EXERCISE AIM | Each line of the listing that contains the word "texttt" is to be copied.

RECORDS SUPPLIED |
━━━━━━
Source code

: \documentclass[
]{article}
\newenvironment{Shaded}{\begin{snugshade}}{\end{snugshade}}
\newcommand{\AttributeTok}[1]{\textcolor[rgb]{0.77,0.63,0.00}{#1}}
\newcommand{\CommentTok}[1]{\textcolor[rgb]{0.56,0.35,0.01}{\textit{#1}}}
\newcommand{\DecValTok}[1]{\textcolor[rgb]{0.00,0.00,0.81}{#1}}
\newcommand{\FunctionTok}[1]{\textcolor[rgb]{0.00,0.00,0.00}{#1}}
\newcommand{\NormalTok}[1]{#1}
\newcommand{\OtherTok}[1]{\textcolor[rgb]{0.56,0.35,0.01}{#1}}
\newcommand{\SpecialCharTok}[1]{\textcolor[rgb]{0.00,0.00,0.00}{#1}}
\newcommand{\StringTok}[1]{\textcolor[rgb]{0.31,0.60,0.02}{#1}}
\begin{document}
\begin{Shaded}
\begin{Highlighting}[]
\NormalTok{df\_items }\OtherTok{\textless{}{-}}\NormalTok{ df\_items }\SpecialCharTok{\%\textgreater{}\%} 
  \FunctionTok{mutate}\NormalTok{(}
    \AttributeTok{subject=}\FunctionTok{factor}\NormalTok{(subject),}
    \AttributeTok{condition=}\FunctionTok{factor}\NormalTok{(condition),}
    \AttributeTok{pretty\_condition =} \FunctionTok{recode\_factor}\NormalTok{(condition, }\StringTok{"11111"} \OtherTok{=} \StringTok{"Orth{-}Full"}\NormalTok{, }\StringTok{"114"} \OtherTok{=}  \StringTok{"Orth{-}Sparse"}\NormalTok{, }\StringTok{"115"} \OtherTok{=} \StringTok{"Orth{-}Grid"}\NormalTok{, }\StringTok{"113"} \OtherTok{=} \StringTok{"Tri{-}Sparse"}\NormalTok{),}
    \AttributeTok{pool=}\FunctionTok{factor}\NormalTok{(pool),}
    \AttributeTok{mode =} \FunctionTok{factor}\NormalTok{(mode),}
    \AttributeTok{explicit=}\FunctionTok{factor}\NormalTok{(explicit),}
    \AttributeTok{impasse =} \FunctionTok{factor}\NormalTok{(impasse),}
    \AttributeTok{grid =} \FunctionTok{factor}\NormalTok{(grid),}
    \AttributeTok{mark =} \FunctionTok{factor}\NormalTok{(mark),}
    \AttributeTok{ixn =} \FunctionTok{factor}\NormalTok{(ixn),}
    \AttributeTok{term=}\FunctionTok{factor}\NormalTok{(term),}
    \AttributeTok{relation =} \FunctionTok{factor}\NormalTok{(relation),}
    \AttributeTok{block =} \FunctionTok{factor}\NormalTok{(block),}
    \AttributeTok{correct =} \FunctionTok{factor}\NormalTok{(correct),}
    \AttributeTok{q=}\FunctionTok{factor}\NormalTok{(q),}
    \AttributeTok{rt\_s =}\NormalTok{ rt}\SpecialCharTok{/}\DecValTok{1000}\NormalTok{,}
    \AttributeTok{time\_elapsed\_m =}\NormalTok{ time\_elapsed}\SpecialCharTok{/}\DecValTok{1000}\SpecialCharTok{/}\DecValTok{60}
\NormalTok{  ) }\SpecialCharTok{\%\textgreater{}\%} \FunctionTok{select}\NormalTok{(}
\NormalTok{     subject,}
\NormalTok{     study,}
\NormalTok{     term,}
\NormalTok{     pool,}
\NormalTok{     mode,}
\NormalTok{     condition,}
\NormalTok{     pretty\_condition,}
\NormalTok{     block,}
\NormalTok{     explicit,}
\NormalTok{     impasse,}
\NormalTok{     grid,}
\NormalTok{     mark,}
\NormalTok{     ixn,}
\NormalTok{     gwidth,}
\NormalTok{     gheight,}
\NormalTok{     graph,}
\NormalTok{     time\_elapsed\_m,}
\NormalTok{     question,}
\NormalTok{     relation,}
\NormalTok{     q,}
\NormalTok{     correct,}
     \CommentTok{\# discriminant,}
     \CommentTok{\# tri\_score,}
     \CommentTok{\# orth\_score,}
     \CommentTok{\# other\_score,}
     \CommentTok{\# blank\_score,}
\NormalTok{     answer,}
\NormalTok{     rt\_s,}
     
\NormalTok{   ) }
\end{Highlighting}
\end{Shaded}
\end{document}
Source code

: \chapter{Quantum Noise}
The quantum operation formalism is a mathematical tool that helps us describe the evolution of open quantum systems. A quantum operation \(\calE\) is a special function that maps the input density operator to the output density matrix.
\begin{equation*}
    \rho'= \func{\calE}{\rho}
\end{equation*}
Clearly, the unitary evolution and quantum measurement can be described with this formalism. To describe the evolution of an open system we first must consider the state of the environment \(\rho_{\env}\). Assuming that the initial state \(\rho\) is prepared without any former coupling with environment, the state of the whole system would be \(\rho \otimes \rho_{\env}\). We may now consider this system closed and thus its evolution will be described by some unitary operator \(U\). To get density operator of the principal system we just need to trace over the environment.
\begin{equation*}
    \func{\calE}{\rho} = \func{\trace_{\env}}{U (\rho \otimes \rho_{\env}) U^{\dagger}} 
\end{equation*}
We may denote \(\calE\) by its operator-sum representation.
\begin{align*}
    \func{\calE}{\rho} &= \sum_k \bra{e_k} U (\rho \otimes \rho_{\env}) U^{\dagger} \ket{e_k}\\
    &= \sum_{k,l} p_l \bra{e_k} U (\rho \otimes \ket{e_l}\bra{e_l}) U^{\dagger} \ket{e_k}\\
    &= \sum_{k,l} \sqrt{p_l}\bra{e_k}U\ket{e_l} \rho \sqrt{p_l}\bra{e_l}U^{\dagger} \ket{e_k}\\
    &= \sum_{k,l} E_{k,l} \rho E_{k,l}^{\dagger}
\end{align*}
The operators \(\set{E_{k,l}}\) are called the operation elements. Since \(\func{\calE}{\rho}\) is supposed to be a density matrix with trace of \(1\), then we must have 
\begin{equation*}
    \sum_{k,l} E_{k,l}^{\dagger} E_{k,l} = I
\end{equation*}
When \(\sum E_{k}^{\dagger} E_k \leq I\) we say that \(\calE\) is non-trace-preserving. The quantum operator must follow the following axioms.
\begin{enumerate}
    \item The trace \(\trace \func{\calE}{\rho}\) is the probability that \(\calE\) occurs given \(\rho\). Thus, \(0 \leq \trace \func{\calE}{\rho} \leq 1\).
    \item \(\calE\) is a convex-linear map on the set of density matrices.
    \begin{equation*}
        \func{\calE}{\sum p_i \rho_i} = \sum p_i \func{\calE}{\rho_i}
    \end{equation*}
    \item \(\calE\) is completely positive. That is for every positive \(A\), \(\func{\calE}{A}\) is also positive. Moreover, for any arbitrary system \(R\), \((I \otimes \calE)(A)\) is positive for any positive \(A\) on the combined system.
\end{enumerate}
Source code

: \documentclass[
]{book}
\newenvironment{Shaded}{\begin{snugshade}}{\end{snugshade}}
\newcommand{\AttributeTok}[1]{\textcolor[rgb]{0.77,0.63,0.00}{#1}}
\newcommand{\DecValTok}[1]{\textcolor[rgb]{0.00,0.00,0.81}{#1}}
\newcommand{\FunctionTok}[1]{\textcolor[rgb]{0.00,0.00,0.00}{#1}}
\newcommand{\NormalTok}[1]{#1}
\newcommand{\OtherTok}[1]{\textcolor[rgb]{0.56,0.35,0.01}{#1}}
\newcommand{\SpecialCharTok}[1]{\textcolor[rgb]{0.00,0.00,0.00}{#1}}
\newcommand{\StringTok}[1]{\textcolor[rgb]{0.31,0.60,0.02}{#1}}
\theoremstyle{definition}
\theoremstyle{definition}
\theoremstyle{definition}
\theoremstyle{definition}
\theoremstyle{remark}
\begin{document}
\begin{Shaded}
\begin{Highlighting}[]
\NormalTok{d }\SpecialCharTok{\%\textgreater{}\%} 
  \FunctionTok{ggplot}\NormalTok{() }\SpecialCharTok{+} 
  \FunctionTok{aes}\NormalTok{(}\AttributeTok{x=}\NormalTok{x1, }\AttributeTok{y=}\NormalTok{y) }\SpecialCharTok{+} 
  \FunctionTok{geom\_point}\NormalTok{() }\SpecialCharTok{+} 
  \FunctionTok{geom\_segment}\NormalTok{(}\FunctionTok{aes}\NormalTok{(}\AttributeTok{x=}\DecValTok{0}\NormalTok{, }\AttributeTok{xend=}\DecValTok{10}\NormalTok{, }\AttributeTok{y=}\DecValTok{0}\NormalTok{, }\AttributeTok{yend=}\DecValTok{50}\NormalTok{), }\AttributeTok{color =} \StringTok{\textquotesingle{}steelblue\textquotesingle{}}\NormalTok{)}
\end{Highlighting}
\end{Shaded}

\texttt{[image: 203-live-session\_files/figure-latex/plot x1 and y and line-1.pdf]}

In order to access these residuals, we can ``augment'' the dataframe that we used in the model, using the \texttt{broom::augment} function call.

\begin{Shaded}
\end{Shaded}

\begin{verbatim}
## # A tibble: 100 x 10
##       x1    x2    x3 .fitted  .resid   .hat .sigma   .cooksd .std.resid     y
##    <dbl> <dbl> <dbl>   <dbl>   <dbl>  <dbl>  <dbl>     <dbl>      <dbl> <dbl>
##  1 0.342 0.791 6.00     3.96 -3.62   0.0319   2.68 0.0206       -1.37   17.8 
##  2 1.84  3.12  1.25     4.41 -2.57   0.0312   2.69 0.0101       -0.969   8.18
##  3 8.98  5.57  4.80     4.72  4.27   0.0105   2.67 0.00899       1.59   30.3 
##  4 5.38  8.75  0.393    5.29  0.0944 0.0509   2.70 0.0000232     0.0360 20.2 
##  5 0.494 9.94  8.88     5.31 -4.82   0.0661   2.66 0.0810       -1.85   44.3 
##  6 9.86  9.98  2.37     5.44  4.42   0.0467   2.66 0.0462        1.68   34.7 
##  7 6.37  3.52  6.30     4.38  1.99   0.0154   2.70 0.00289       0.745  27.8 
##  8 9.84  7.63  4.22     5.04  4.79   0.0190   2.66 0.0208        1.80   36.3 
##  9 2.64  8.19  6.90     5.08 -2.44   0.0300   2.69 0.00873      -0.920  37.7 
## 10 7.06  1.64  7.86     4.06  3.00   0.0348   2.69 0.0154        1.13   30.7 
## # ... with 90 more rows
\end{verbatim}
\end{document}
━━━━━━
EXPECTED ANSWER |
\texttt{[image: 203-live-session\_files/figure-latex/plot x1 and y and line-1.pdf]}
In order to access these residuals, we can ``augment'' the dataframe that we used in the model, using the \texttt{broom::augment} function call.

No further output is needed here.